Señor Director:
Hay debates que se resuelven con cifras, informes y argumentos jurídicos. Pero hay otros que solo pueden responderse mirando a los ojos de quien no tiene voz.
Eso ocurre con las carreras de perros galgos.
Mientras el Congreso discute si prohibirlas o regularlas, miles de personas observan el debate desde la política. Los galgos, en cambio, lo viven desde el silencio. Corren porque alguien los obliga a correr. No conocen la gloria del vencedor ni el consuelo del derrotado. Solo conocen la obediencia.

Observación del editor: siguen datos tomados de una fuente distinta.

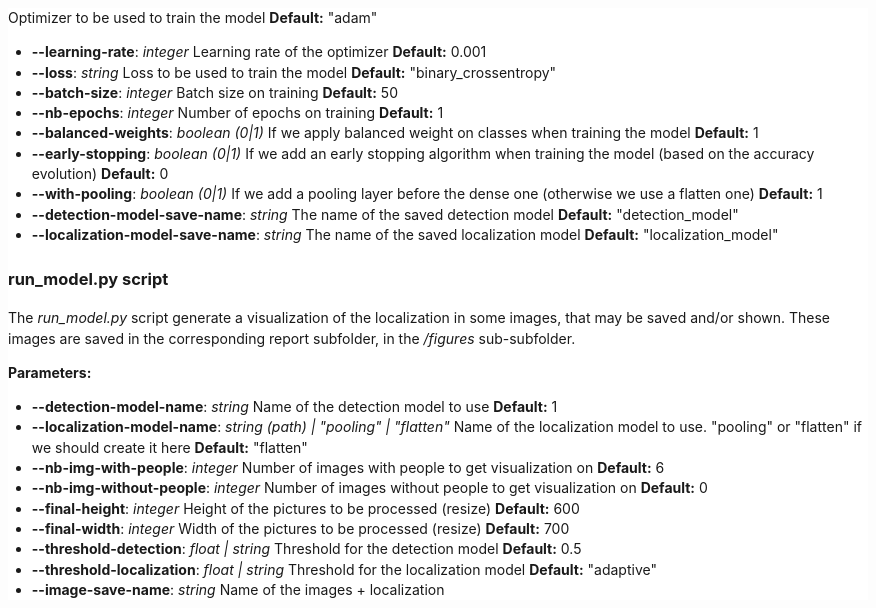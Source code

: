   Optimizer to be used to train the model
  **Default:** "adam"
- **--learning-rate**: _integer_
  Learning rate of the optimizer
  **Default:** 0.001
- **--loss**: _string_
  Loss to be used to train the model
  **Default:** "binary_crossentropy"
- **--batch-size**: _integer_
  Batch size on training
  **Default:** 50
- **--nb-epochs**: _integer_
  Number of epochs on training
  **Default:** 1
- **--balanced-weights**: _boolean (0|1)_
  If we apply balanced weight on classes when training the model
  **Default:** 1
- **--early-stopping**: _boolean (0|1)_
  If we add an early stopping algorithm when training the model (based on the accuracy evolution)
  **Default:** 0
- **--with-pooling**: _boolean (0|1)_
  If we add a pooling layer before the dense one (otherwise we use a flatten one)
  **Default:** 1
- **--detection-model-save-name**: _string_
  The name of the saved detection model
  **Default:** "detection_model"
- **--localization-model-save-name**: _string_
  The name of the saved localization model
  **Default:** "localization_model"

<div id="run-model-script"></div>

### run_model.py script

The _run\_model.py_ script generate a visualization of the localization in some images, that may be saved and/or shown. These images are saved in the corresponding report subfolder, in the _/figures_ sub-subfolder.

**Parameters:**
- **--detection-model-name**: _string_
  Name of the detection model to use
  **Default:** 1
- **--localization-model-name**: _string (path) | "pooling" | "flatten"_
  Name of the localization model to use. "pooling" or "flatten" if we should create it here
  **Default:** "flatten"
- **--nb-img-with-people**: _integer_
  Number of images with people to get visualization on
  **Default:** 6
- **--nb-img-without-people**: _integer_
  Number of images without people to get visualization on
  **Default:** 0
- **--final-height**: _integer_
  Height of the pictures to be processed (resize)
  **Default:** 600
- **--final-width**: _integer_
  Width of the pictures to be processed (resize)
  **Default:** 700
- **--threshold-detection**: _float | string_
  Threshold for the detection model
  **Default:** 0.5
- **--threshold-localization**: _float | string_
  Threshold for the localization model
  **Default:** "adaptive"
- **--image-save-name**: _string_
  Name of the images + localization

Quizás algunos dirán que una buena regulación basta. Otros sostendrán que se trata de una tradición. Pero ninguna tradición merece sobrevivir si para hacerlo exige el sufrimiento de un ser vivo.
La historia demuestra que las sociedades evolucionan cuando reemplazan la indiferencia por la compasión. Ese es el verdadero progreso.
Cuando este debate termine, ojalá no recordemos quién ganó la discusión política. Ojalá recordemos que, por una vez, Chile decidió escuchar el silencio de aquellos que nunca pudieron defenderse. Porque, a veces, la grandeza de un país comienza con el gesto más sencillo: dejar de hacer sufrir a quien jamás pudo elegir.